What is expected — What lines in the listing include "mental"? Return a copy of each.

Material for this task —
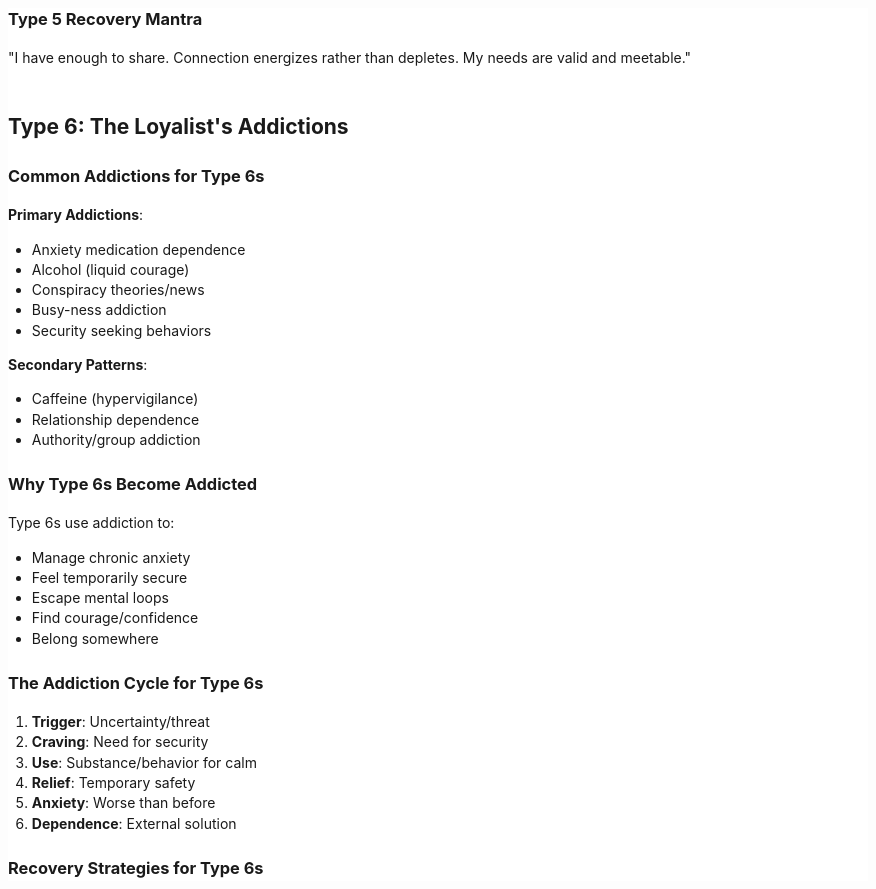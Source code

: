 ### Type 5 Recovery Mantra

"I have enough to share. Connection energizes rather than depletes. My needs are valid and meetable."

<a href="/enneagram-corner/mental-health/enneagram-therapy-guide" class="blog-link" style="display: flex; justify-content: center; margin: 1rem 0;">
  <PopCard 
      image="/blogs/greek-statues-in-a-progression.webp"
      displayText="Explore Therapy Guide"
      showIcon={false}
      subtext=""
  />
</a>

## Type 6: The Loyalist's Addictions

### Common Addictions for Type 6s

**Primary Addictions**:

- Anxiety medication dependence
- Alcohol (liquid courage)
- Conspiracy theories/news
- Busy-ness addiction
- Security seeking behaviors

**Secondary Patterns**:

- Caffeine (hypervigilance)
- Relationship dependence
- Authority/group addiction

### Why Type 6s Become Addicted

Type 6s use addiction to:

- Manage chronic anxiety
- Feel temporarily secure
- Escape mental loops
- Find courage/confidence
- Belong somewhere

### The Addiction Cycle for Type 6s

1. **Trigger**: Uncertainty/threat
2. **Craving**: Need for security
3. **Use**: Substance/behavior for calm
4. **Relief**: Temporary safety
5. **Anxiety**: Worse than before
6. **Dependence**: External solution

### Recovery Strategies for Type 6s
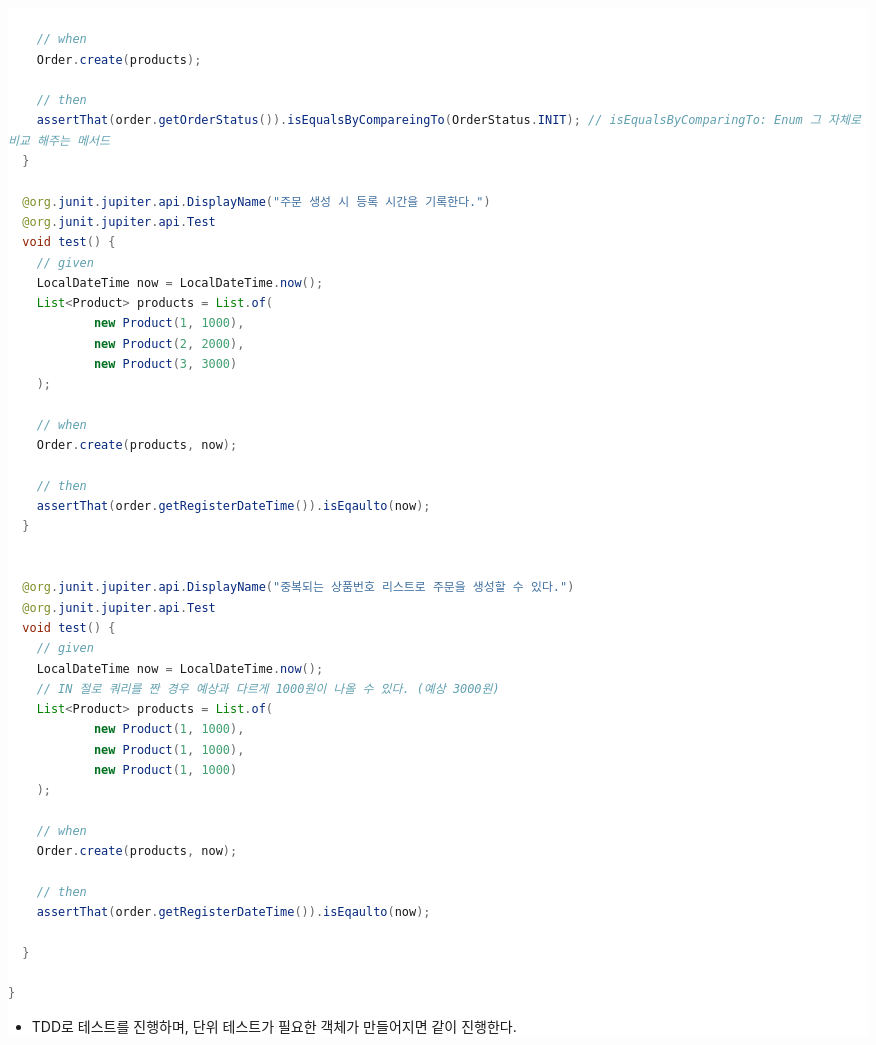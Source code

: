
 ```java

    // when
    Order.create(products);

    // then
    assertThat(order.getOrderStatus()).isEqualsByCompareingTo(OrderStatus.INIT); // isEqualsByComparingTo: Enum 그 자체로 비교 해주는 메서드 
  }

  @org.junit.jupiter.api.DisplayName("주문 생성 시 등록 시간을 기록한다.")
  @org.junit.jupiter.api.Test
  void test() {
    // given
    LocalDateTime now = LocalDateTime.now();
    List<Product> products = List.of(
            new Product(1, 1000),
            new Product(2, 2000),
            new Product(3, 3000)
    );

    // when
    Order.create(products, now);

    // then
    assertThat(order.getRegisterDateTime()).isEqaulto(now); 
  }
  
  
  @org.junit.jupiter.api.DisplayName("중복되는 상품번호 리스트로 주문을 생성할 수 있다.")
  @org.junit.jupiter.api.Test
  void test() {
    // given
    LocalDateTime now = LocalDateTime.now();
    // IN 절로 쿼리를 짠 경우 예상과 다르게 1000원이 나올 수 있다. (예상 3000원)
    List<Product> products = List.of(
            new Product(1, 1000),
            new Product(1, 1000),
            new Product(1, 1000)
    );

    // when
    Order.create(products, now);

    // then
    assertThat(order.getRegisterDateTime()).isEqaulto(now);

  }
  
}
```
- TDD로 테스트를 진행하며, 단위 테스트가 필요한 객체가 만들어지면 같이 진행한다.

Written reply —
<a href="/enneagram-corner/mental-health/enneagram-therapy-guide" class="blog-link" style="display: flex; justify-content: center; margin: 1rem 0;">
- Escape mental loops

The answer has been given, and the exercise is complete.